Line by line, please look for the word "displayed" in the following records, then copy each line you find it in.

(Plain-text document sources)
^^^^

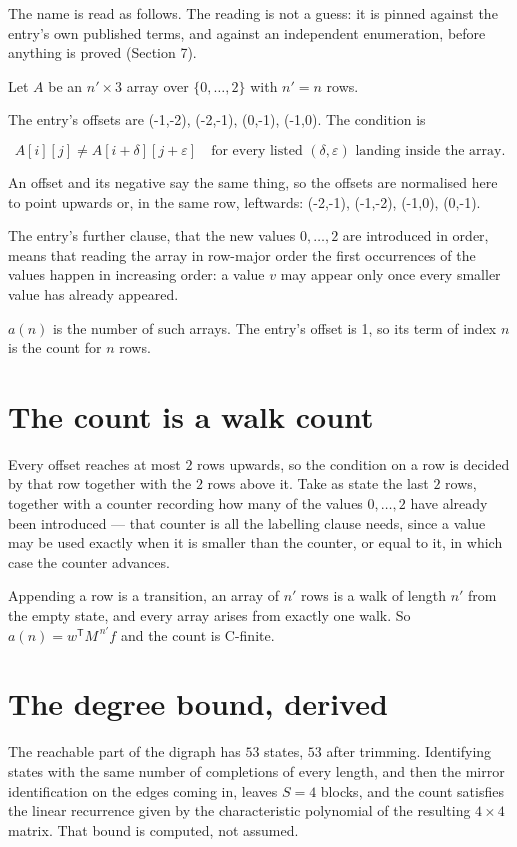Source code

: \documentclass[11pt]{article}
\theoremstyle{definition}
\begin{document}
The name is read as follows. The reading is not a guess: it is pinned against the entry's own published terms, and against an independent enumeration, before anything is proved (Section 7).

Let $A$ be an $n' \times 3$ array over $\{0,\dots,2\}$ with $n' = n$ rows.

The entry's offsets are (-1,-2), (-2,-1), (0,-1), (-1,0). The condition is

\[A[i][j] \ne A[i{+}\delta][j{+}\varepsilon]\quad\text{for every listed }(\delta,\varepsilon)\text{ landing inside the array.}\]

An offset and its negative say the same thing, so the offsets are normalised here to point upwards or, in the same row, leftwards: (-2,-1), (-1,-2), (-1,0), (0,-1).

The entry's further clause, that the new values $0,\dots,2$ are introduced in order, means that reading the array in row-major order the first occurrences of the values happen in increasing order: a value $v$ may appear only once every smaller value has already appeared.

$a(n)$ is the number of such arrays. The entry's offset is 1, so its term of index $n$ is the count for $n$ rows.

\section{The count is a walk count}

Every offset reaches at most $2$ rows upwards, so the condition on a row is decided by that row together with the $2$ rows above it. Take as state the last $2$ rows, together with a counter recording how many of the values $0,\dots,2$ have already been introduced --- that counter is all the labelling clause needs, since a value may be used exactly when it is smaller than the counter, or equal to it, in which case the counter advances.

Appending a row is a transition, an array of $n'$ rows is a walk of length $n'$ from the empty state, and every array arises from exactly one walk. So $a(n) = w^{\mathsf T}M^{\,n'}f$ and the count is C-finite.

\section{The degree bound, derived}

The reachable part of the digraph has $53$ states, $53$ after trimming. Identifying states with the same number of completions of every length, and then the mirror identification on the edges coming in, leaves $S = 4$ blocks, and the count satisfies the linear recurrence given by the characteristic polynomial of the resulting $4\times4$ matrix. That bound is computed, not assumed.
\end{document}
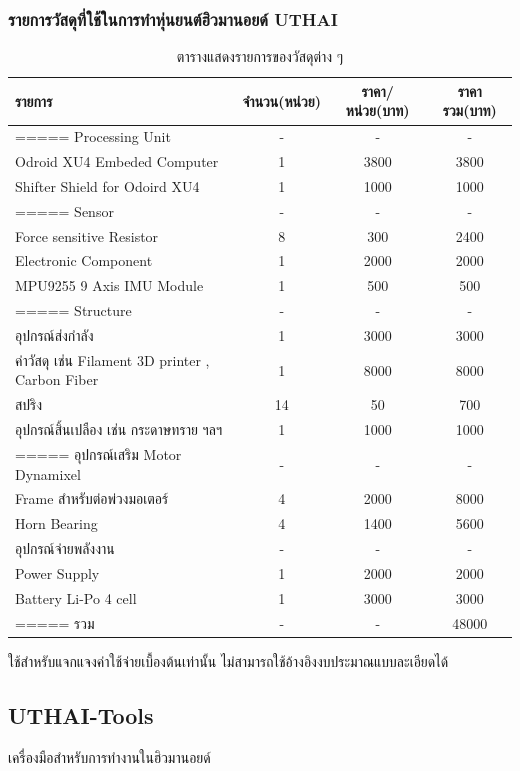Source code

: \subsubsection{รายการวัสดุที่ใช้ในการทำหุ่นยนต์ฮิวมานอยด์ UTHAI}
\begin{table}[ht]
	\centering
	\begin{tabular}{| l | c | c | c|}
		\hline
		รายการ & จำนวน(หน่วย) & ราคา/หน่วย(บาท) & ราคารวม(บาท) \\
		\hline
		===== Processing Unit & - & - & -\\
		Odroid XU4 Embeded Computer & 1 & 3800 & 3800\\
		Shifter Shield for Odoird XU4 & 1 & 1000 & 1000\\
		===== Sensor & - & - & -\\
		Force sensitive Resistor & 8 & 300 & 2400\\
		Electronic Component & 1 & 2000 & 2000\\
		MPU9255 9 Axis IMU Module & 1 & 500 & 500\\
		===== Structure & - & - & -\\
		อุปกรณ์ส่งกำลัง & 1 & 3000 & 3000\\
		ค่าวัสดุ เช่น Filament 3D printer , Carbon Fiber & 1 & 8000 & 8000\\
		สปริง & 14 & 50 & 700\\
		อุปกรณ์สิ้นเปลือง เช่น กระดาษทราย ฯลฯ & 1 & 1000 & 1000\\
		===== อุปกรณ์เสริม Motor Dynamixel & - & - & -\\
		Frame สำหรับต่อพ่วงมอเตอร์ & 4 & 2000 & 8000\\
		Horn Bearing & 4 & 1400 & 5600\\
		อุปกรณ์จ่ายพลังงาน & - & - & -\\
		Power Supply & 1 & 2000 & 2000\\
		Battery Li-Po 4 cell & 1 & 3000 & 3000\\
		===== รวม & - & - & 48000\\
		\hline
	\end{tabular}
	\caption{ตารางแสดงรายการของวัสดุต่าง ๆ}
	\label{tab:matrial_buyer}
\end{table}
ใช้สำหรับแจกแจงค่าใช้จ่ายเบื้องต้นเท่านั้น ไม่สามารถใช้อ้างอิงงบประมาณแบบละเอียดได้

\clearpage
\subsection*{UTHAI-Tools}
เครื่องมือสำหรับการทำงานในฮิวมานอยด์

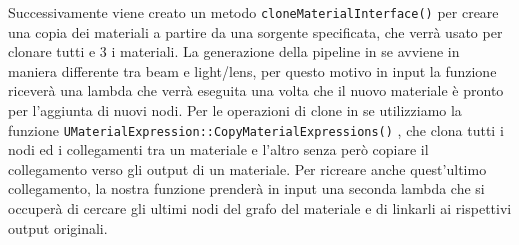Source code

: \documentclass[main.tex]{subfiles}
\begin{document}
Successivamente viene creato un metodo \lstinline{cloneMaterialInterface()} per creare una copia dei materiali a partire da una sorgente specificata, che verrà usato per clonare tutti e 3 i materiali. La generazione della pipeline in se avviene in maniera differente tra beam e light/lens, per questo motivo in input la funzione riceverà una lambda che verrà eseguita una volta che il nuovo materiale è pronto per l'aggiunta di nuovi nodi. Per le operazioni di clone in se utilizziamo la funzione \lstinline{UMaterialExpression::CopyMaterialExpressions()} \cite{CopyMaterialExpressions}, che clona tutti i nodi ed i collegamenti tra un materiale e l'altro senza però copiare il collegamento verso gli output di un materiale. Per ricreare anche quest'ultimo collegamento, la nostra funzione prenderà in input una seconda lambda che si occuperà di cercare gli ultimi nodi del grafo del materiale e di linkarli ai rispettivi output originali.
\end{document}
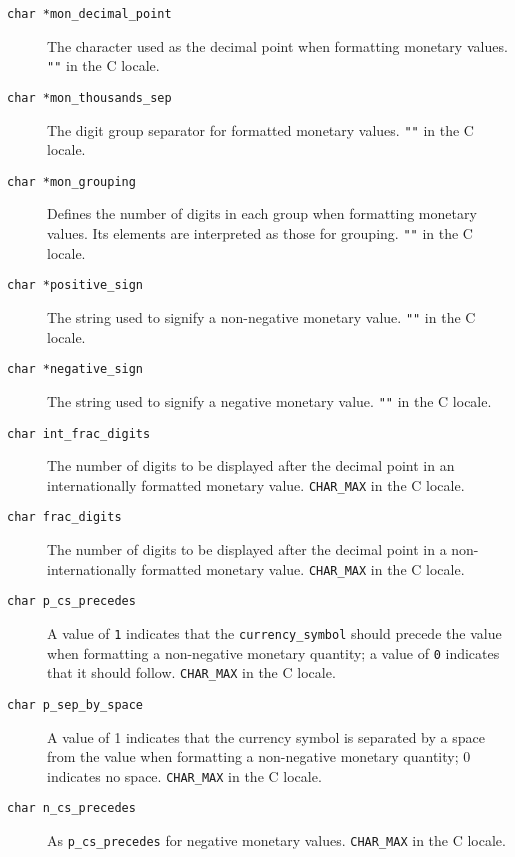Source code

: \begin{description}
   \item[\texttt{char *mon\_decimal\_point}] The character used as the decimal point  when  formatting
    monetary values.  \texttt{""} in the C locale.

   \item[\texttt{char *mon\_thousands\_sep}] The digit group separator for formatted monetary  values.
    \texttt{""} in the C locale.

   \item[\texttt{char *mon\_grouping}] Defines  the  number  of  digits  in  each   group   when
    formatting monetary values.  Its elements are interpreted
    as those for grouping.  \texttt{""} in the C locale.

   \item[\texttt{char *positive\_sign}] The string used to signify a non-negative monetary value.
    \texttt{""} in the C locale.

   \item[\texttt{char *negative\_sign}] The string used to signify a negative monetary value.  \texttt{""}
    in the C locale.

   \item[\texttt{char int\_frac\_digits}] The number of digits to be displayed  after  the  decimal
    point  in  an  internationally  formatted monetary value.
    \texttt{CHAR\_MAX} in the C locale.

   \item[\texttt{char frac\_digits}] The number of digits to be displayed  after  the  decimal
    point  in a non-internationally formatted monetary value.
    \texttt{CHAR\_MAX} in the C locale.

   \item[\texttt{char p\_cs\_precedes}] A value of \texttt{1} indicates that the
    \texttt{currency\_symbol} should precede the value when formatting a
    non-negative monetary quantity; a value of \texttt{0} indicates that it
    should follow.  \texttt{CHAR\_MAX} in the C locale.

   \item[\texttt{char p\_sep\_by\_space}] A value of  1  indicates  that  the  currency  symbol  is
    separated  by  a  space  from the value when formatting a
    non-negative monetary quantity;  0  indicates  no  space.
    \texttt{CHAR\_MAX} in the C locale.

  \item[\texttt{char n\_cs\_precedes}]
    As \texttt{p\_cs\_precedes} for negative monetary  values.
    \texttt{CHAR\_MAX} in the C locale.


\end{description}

^^^^

**TASK OUTPUT**:
   \item[\texttt{char int\_frac\_digits}] The number of digits to be displayed  after  the  decimal
   \item[\texttt{char frac\_digits}] The number of digits to be displayed  after  the  decimal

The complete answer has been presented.